• **What is being asked**
Copy each line of the following data that contains "bubbles".

• **Given information**
◇ ◇ ◇ ◇ ◇ ◇ ◇

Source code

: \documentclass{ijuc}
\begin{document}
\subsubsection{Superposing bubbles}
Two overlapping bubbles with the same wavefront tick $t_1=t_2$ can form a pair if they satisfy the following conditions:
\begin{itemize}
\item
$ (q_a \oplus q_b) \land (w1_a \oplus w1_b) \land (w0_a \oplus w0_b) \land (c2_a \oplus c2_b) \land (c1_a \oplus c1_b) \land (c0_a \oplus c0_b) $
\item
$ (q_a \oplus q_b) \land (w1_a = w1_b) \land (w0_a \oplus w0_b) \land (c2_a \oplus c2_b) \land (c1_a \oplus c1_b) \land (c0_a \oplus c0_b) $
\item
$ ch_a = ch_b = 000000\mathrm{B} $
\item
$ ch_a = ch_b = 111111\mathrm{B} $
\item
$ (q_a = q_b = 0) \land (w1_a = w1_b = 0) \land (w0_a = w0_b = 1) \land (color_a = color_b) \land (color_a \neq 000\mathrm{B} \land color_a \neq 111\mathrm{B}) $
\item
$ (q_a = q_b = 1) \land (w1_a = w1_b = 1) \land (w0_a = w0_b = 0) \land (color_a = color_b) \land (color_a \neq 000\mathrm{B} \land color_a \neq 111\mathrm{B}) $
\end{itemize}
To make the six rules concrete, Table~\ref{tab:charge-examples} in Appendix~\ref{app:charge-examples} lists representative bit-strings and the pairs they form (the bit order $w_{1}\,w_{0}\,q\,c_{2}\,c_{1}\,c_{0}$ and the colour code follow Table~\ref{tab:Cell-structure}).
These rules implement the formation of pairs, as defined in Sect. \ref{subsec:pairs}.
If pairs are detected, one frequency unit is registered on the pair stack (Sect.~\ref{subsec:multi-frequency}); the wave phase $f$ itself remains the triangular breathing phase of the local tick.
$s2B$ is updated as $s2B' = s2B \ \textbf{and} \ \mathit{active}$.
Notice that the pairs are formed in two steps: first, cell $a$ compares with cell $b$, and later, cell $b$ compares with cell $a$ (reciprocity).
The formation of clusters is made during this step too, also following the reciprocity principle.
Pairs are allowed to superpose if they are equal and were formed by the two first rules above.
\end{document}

◇ ◇ ◇ ◇ ◇ ◇ ◇

• **Response box**
\subsubsection{Superposing bubbles}
Two overlapping bubbles with the same wavefront tick $t_1=t_2$ can form a pair if they satisfy the following conditions:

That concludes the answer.